-- Problem to solve --
How many lines in the records below contain the word "Created"? Reply with that number only.

-- The data --
========
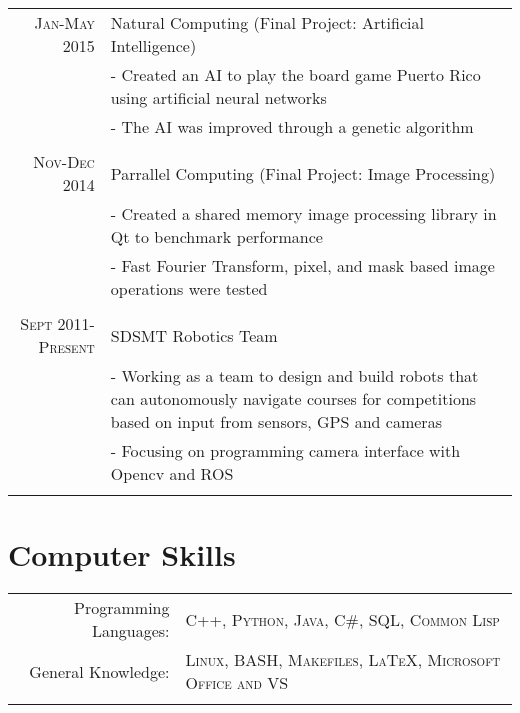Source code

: \documentclass[10pt,a4paper]{article} %
\begin{document}
\begin{tabular}{r|p{11cm}}
\textsc{Jan-May 2015} & Natural Computing (Final Project: Artificial Intelligence) \emph{}\\
& \footnotesize{- Created an AI to play the board game Puerto Rico using artificial neural networks }\\
& \footnotesize{- The AI was improved through a genetic algorithm} \\
\multicolumn{2}{c}{} \\

\textsc{Nov-Dec 2014} & Parrallel Computing (Final Project: Image Processing) \emph{}\\
& \footnotesize{- Created a shared memory image processing library in Qt to benchmark performance} \\
& \footnotesize{- Fast Fourier Transform, pixel, and mask based image operations were tested} \\
\multicolumn{2}{c}{} \\

\textsc{Sept 2011-Present} & SDSMT Robotics Team \emph{}\\
& \footnotesize{- Working as a team to design and build robots that can autonomously navigate courses for competitions based on input from sensors, GPS and cameras}\\
& \footnotesize{- Focusing on programming camera interface with Opencv and ROS} \\
\multicolumn{2}{c}{} \\
\end{tabular}



\section{Computer Skills}

\begin{tabular}{rl}
Programming Languages: & \textsc{C++}, \textsc{Python}, \textsc{Java}, \textsc{C\#}, \textsc{SQL}, \textsc{Common Lisp} \\
General Knowledge: & \textsc{Linux}, \textsc{BASH}, \textsc{Makefiles}, \textsc{LaTeX},  \textsc{Microsoft Office and VS} \\
\setmainfont[SmallCapsFont=Fontin SmallCaps]{Fontin-Regular}\\
\end{tabular}
\end{document}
========
-- Completed exercise --
2